Archive for June, 2010

h1

Yet

June 27, 2010

Señor Redcardo Clark Schweinsteiger, I was also saddened to hear of the passing of Manute Bol.  The poster in our elementary school gym that still resonates with me is the one that said “Don’t say I can’t, say I can’t yet.”

Here are some two-dimensional embeddings (PCA left, Isomap right) of FIFA World Cup squad heights, first taking features to be the counts of the discrete-valued heights (there are 36 different heights in the rosters; these features are essentially probability mass functions)

and second, taking features to be cumulative distribution functions
.
With the cdf features, in both embeddings the first component (the dimension shown left to right) is essentially the average height.  I have no interpretation for the embedded pdf features.  The Isomap embedding with the cdf features shows interesting structure, although I don’t see anything related to team performance.  Working with the cdf features seems to make better sense than working with the pdf features.

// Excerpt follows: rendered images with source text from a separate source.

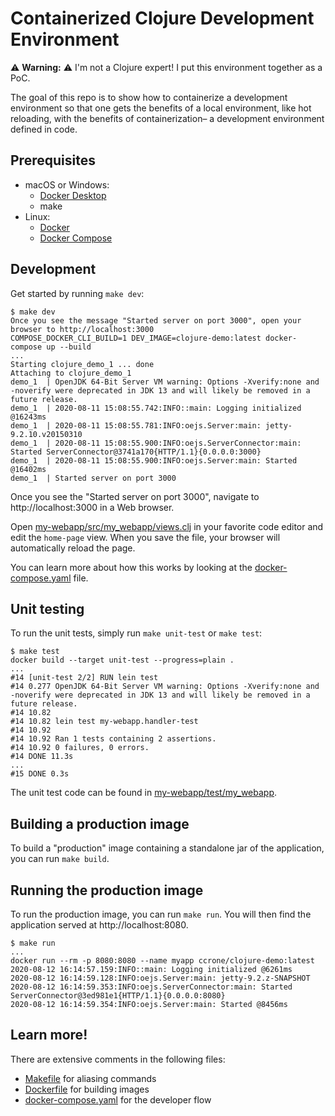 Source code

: # Containerized Clojure Development Environment

:warning: **Warning:** :warning: I'm not a Clojure expert! I put this
environment together as a PoC.

The goal of this repo is to show how to containerize a development environment
so that one gets the benefits of a local environment, like hot reloading, with
the benefits of containerization– a development environment defined in code.

## Prerequisites

* macOS or Windows:
  * [Docker Desktop](https://www.docker.com/get-started)
  * make
* Linux:
  * [Docker](https://www.docker.com/get-started)
  * [Docker Compose](https://github.com/docker/compose)

## Development

Get started by running `make dev`:

```console
$ make dev
Once you see the message "Started server on port 3000", open your browser to http://localhost:3000
COMPOSE_DOCKER_CLI_BUILD=1 DEV_IMAGE=clojure-demo:latest docker-compose up --build
...
Starting clojure_demo_1 ... done
Attaching to clojure_demo_1
demo_1  | OpenJDK 64-Bit Server VM warning: Options -Xverify:none and -noverify were deprecated in JDK 13 and will likely be removed in a future release.
demo_1  | 2020-08-11 15:08:55.742:INFO::main: Logging initialized @16243ms
demo_1  | 2020-08-11 15:08:55.781:INFO:oejs.Server:main: jetty-9.2.10.v20150310
demo_1  | 2020-08-11 15:08:55.900:INFO:oejs.ServerConnector:main: Started ServerConnector@3741a170{HTTP/1.1}{0.0.0.0:3000}
demo_1  | 2020-08-11 15:08:55.900:INFO:oejs.Server:main: Started @16402ms
demo_1  | Started server on port 3000
```

Once you see the "Started server on port 3000", navigate to
http://localhost:3000 in a Web browser.

Open [my-webapp/src/my_webapp/views.clj](./my-webapp/src/my_webapp/views.clj) in
your favorite code editor and edit the `home-page` view. When you save the file,
your browser will automatically reload the page.

You can learn more about how this works by looking at the
[docker-compose.yaml](./docker-compose.yaml) file.

## Unit testing

To run the unit tests, simply run `make unit-test` or `make test`:

```console
$ make test
docker build --target unit-test --progress=plain .
...
#14 [unit-test 2/2] RUN lein test
#14 0.277 OpenJDK 64-Bit Server VM warning: Options -Xverify:none and -noverify were deprecated in JDK 13 and will likely be removed in a future release.
#14 10.82
#14 10.82 lein test my-webapp.handler-test
#14 10.92
#14 10.92 Ran 1 tests containing 2 assertions.
#14 10.92 0 failures, 0 errors.
#14 DONE 11.3s
...
#15 DONE 0.3s
```

The unit test code can be found in
[my-webapp/test/my_webapp](./my-webapp/test/my_webapp).

## Building a production image

To build a "production" image containing a standalone jar of the application,
you can run `make build`.


## Running the production image

To run the production image, you can run `make run`. You will then find the
application served at http://localhost:8080.

```console
$ make run
...
docker run --rm -p 8080:8080 --name myapp ccrone/clojure-demo:latest
2020-08-12 16:14:57.159:INFO::main: Logging initialized @6261ms
2020-08-12 16:14:59.128:INFO:oejs.Server:main: jetty-9.2.z-SNAPSHOT
2020-08-12 16:14:59.353:INFO:oejs.ServerConnector:main: Started ServerConnector@3ed981e1{HTTP/1.1}{0.0.0.0:8080}
2020-08-12 16:14:59.354:INFO:oejs.Server:main: Started @8456ms
```

## Learn more!

There are extensive comments in the following files:

* [Makefile](./Makefile) for aliasing commands
* [Dockerfile](./Dockerfile) for building images
* [docker-compose.yaml](./docker-compose.yaml) for the developer flow
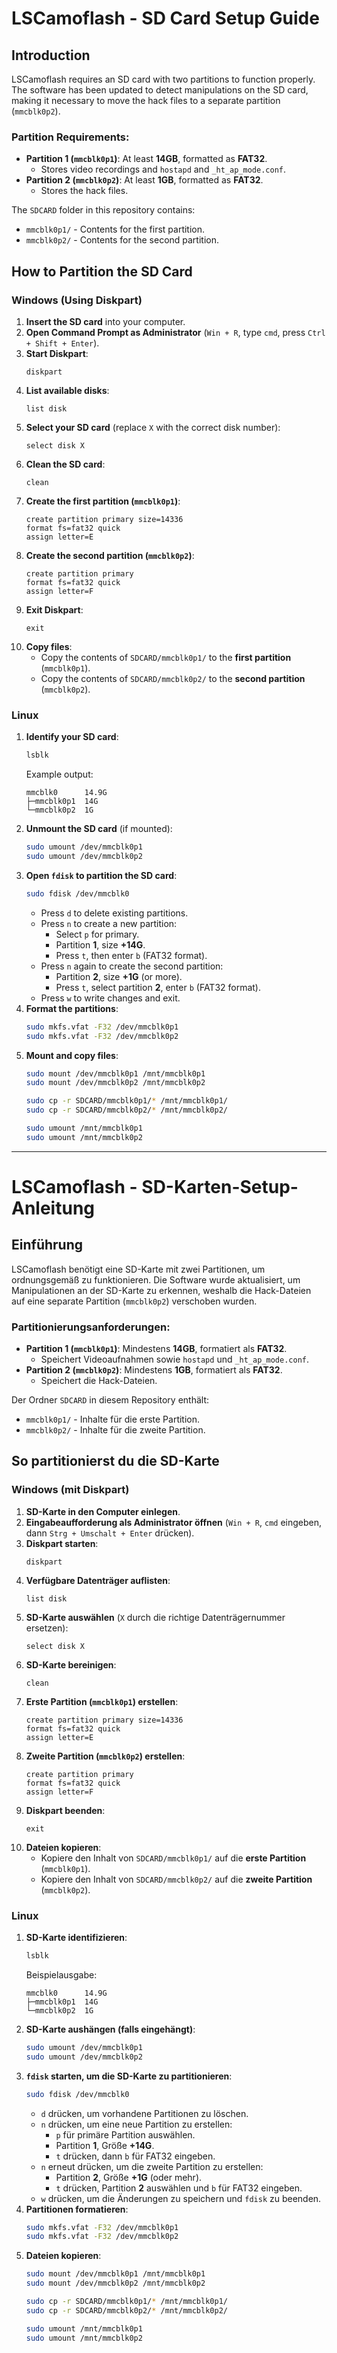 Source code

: # LSCamoflash - SD Card Setup Guide

## Introduction

LSCamoflash requires an SD card with two partitions to function properly. The software has been updated to detect manipulations on the SD card, making it necessary to move the hack files to a separate partition (`mmcblk0p2`).

### Partition Requirements:
- **Partition 1 (`mmcblk0p1`)**: At least **14GB**, formatted as **FAT32**.
  - Stores video recordings and `hostapd` and `_ht_ap_mode.conf`.
- **Partition 2 (`mmcblk0p2`)**: At least **1GB**, formatted as **FAT32**.
  - Stores the hack files.

The `SDCARD` folder in this repository contains:
- `mmcblk0p1/` - Contents for the first partition.
- `mmcblk0p2/` - Contents for the second partition.

## How to Partition the SD Card

### **Windows (Using Diskpart)**

1. **Insert the SD card** into your computer.
2. **Open Command Prompt as Administrator** (`Win + R`, type `cmd`, press `Ctrl + Shift + Enter`).
3. **Start Diskpart**:
   ```
   diskpart
   ```
4. **List available disks**:
   ```
   list disk
   ```
5. **Select your SD card** (replace `X` with the correct disk number):
   ```
   select disk X
   ```
6. **Clean the SD card**:
   ```
   clean
   ```
7. **Create the first partition (`mmcblk0p1`)**:
   ```
   create partition primary size=14336
   format fs=fat32 quick
   assign letter=E
   ```
8. **Create the second partition (`mmcblk0p2`)**:
   ```
   create partition primary
   format fs=fat32 quick
   assign letter=F
   ```
9. **Exit Diskpart**:
   ```
   exit
   ```
10. **Copy files**:
    - Copy the contents of `SDCARD/mmcblk0p1/` to the **first partition** (`mmcblk0p1`).
    - Copy the contents of `SDCARD/mmcblk0p2/` to the **second partition** (`mmcblk0p2`).

### **Linux**

1. **Identify your SD card**:
   ```bash
   lsblk
   ```
   Example output:
   ```
   mmcblk0      14.9G
   ├─mmcblk0p1  14G  
   └─mmcblk0p2  1G  
   ```
2. **Unmount the SD card** (if mounted):
   ```bash
   sudo umount /dev/mmcblk0p1
   sudo umount /dev/mmcblk0p2
   ```
3. **Open `fdisk` to partition the SD card**:
   ```bash
   sudo fdisk /dev/mmcblk0
   ```
   - Press `d` to delete existing partitions.
   - Press `n` to create a new partition:
     - Select `p` for primary.
     - Partition **1**, size **+14G**.
     - Press `t`, then enter `b` (FAT32 format).
   - Press `n` again to create the second partition:
     - Partition **2**, size **+1G** (or more).
     - Press `t`, select partition **2**, enter `b` (FAT32 format).
   - Press `w` to write changes and exit.
4. **Format the partitions**:
   ```bash
   sudo mkfs.vfat -F32 /dev/mmcblk0p1
   sudo mkfs.vfat -F32 /dev/mmcblk0p2
   ```
5. **Mount and copy files**:
   ```bash
   sudo mount /dev/mmcblk0p1 /mnt/mmcblk0p1
   sudo mount /dev/mmcblk0p2 /mnt/mmcblk0p2
   
   sudo cp -r SDCARD/mmcblk0p1/* /mnt/mmcblk0p1/
   sudo cp -r SDCARD/mmcblk0p2/* /mnt/mmcblk0p2/
   
   sudo umount /mnt/mmcblk0p1
   sudo umount /mnt/mmcblk0p2
   ```
---
# LSCamoflash - SD-Karten-Setup-Anleitung

## Einführung

LSCamoflash benötigt eine SD-Karte mit zwei Partitionen, um ordnungsgemäß zu funktionieren. Die Software wurde aktualisiert, um Manipulationen an der SD-Karte zu erkennen, weshalb die Hack-Dateien auf eine separate Partition (`mmcblk0p2`) verschoben wurden.

### Partitionierungsanforderungen:
- **Partition 1 (`mmcblk0p1`)**: Mindestens **14GB**, formatiert als **FAT32**.
  - Speichert Videoaufnahmen sowie `hostapd` und `_ht_ap_mode.conf`.
- **Partition 2 (`mmcblk0p2`)**: Mindestens **1GB**, formatiert als **FAT32**.
  - Speichert die Hack-Dateien.

Der Ordner `SDCARD` in diesem Repository enthält:
- `mmcblk0p1/` - Inhalte für die erste Partition.
- `mmcblk0p2/` - Inhalte für die zweite Partition.

## So partitionierst du die SD-Karte

### **Windows (mit Diskpart)**

1. **SD-Karte in den Computer einlegen**.
2. **Eingabeaufforderung als Administrator öffnen** (`Win + R`, `cmd` eingeben, dann `Strg + Umschalt + Enter` drücken).
3. **Diskpart starten**:
   ```
   diskpart
   ```
4. **Verfügbare Datenträger auflisten**:
   ```
   list disk
   ```
5. **SD-Karte auswählen** (`X` durch die richtige Datenträgernummer ersetzen):
   ```
   select disk X
   ```
6. **SD-Karte bereinigen**:
   ```
   clean
   ```
7. **Erste Partition (`mmcblk0p1`) erstellen**:
   ```
   create partition primary size=14336
   format fs=fat32 quick
   assign letter=E
   ```
8. **Zweite Partition (`mmcblk0p2`) erstellen**:
   ```
   create partition primary
   format fs=fat32 quick
   assign letter=F
   ```
9. **Diskpart beenden**:
   ```
   exit
   ```
10. **Dateien kopieren**:
    - Kopiere den Inhalt von `SDCARD/mmcblk0p1/` auf die **erste Partition** (`mmcblk0p1`).
    - Kopiere den Inhalt von `SDCARD/mmcblk0p2/` auf die **zweite Partition** (`mmcblk0p2`).

### **Linux**

1. **SD-Karte identifizieren**:
   ```bash
   lsblk
   ```
   Beispielausgabe:
   ```
   mmcblk0      14.9G
   ├─mmcblk0p1  14G  
   └─mmcblk0p2  1G  
   ```
2. **SD-Karte aushängen (falls eingehängt)**:
   ```bash
   sudo umount /dev/mmcblk0p1
   sudo umount /dev/mmcblk0p2
   ```
3. **`fdisk` starten, um die SD-Karte zu partitionieren**:
   ```bash
   sudo fdisk /dev/mmcblk0
   ```
   - `d` drücken, um vorhandene Partitionen zu löschen.
   - `n` drücken, um eine neue Partition zu erstellen:
     - `p` für primäre Partition auswählen.
     - Partition **1**, Größe **+14G**.
     - `t` drücken, dann `b` für FAT32 eingeben.
   - `n` erneut drücken, um die zweite Partition zu erstellen:
     - Partition **2**, Größe **+1G** (oder mehr).
     - `t` drücken, Partition **2** auswählen und `b` für FAT32 eingeben.
   - `w` drücken, um die Änderungen zu speichern und `fdisk` zu beenden.
4. **Partitionen formatieren**:
   ```bash
   sudo mkfs.vfat -F32 /dev/mmcblk0p1
   sudo mkfs.vfat -F32 /dev/mmcblk0p2
   ```
5. **Dateien kopieren**:
   ```bash
   sudo mount /dev/mmcblk0p1 /mnt/mmcblk0p1
   sudo mount /dev/mmcblk0p2 /mnt/mmcblk0p2
   
   sudo cp -r SDCARD/mmcblk0p1/* /mnt/mmcblk0p1/
   sudo cp -r SDCARD/mmcblk0p2/* /mnt/mmcblk0p2/
   
   sudo umount /mnt/mmcblk0p1
   sudo umount /mnt/mmcblk0p2
   ```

The origins of statistics in biometry, eugenics, etc. is certainly an interesting history.  I recently attended a seminar given by Sastry Pantula in his role as president of the American Statistical Association (ASA), in which he talked about growth, impact, visibility, and education initiatives of the association.  One interesting point that came up was that professional statisticians are discouraging the AP Statistics course offered in high schools.  Also, apparently, Pantula shows an IBM commercial whenever he gives his spiel about the ASA, a commercial like this one:

Statistics has really come a long way since its origins and some of it is very mathematical—some would say too mathematical.  Regarding statistics, Jerome Friedman wrote more than a decade ago, “If we are to compete with other data related fields in the academic (and commercial) marketplace, some of our basic paradigms will have to be modified. We may have to moderate our romance with mathematics. Mathematics (like computing) is a tool, a very powerful one to be sure, but not the only one that can be used to validate statistical methodology. Mathematics is not equivalent to theory, nor vice versa. Theories are intended to create understanding and mathematics, although quite valuable, is not the only way to do this. For example, the germ theory of disease (in and of itself) has little mathematical content, but it leads to considerable understanding of much medical phenomena. We will have to recognize that empirical validation, although necessarily limited (as is mathematics), does constitute a form of validation.”  Interesting stuff that I agree with.  It seems to me that the new field going by the name analytics is taking over the commercial marketplace (if it hasn’t already).  For example, Steve LaValle recently said that “in top-performing organizations, analytics has replaced intuition as the best way to answer questions.”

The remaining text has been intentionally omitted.